> _WHAT TO WORK ON_
Each line of the data below containing "World" needs to be listed.
---------- TASK MATERIAL ----------
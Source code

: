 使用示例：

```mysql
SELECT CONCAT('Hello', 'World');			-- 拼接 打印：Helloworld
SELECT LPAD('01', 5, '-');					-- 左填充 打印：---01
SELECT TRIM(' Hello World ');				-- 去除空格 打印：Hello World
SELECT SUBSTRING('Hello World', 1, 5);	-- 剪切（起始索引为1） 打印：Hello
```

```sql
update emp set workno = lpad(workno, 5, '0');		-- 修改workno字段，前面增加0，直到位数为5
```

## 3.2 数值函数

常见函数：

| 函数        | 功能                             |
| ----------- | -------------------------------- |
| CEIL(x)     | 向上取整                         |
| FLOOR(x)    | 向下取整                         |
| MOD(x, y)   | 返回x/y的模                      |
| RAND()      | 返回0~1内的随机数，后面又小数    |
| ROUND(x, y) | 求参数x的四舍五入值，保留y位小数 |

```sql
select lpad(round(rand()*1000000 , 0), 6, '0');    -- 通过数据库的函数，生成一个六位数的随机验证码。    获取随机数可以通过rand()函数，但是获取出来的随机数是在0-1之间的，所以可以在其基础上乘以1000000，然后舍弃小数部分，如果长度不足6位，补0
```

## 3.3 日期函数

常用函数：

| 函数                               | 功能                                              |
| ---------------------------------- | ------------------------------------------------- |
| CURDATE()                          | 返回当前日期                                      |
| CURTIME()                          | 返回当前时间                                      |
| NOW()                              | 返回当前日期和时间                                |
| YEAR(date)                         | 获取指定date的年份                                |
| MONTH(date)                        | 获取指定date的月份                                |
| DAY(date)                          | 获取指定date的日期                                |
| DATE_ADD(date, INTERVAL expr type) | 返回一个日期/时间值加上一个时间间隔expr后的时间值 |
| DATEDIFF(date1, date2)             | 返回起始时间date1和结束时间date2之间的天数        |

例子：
----------
> _THE ANSWER_
SELECT CONCAT('Hello', 'World');			-- 拼接 打印：Helloworld
SELECT TRIM(' Hello World ');				-- 去除空格 打印：Hello World
SELECT SUBSTRING('Hello World', 1, 5);	-- 剪切（起始索引为1） 打印：Hello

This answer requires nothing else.